··· Records to process ···
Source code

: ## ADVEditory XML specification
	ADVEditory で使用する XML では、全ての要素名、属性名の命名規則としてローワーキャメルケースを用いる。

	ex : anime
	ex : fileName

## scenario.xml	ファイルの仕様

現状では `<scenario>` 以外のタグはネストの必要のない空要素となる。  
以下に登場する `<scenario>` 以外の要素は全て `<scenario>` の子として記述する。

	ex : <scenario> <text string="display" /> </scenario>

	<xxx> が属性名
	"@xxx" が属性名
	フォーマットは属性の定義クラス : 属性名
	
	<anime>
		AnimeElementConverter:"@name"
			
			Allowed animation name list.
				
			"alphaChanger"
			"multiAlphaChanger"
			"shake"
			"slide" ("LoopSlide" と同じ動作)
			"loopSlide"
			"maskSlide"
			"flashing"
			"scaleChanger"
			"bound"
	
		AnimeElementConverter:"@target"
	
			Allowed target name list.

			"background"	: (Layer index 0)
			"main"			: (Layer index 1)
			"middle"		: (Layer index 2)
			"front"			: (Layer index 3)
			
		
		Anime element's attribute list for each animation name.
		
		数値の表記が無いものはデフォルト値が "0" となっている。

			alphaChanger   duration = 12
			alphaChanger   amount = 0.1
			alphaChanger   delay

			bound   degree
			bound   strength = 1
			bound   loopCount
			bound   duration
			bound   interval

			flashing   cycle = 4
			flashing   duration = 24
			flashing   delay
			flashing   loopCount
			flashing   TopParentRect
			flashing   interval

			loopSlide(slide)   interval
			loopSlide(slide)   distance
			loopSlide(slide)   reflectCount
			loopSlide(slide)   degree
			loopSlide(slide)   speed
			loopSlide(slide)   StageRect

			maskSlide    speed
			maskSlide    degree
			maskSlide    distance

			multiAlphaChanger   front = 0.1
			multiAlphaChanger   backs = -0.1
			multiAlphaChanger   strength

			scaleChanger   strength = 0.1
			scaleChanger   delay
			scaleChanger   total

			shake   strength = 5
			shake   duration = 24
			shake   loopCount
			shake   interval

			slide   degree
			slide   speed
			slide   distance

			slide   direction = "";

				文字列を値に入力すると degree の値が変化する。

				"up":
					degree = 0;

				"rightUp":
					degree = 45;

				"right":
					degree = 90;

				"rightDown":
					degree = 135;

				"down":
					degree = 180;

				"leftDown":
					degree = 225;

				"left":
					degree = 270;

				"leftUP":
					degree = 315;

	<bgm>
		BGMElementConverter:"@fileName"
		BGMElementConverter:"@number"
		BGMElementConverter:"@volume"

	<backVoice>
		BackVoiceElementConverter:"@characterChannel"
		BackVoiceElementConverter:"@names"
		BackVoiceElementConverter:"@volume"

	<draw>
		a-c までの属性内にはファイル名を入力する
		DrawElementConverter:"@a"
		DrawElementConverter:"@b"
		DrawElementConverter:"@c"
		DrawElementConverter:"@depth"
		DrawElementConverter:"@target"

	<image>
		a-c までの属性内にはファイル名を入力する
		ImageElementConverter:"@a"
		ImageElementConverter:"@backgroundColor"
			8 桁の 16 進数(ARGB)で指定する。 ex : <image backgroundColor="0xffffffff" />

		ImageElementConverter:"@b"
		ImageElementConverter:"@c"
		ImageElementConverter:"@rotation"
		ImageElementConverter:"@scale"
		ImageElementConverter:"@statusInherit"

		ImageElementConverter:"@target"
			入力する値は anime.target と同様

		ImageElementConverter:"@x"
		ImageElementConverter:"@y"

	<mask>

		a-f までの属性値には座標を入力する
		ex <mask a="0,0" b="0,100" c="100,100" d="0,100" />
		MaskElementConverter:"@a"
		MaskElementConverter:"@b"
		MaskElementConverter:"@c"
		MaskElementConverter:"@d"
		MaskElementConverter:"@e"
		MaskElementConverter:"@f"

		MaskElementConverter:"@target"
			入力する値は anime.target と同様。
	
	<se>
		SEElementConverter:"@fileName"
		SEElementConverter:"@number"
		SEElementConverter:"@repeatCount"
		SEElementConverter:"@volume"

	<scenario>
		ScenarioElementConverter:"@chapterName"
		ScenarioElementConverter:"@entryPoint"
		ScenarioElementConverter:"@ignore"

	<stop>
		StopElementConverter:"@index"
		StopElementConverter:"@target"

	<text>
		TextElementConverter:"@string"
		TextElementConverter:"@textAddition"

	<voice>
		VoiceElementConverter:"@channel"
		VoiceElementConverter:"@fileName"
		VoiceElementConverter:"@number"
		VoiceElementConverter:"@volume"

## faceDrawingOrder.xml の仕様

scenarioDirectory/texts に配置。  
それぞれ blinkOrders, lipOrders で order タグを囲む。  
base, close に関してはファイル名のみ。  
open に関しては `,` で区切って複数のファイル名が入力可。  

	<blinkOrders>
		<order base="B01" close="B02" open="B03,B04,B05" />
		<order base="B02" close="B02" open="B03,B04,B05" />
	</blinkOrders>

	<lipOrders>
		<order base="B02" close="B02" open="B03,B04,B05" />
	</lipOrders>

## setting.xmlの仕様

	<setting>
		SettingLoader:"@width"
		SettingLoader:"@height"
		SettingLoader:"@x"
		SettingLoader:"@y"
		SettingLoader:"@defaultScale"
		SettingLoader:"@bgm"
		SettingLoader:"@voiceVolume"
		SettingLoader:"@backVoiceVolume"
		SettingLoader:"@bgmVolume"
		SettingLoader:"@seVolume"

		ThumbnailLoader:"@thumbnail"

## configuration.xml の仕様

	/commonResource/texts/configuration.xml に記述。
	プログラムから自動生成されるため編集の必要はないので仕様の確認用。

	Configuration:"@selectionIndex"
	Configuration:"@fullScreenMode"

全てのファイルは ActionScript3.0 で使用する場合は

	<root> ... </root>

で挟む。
···
• How to complete this task:
Based on the material above, how many lines contain the string "target"? State the number alone.

• Task result:
8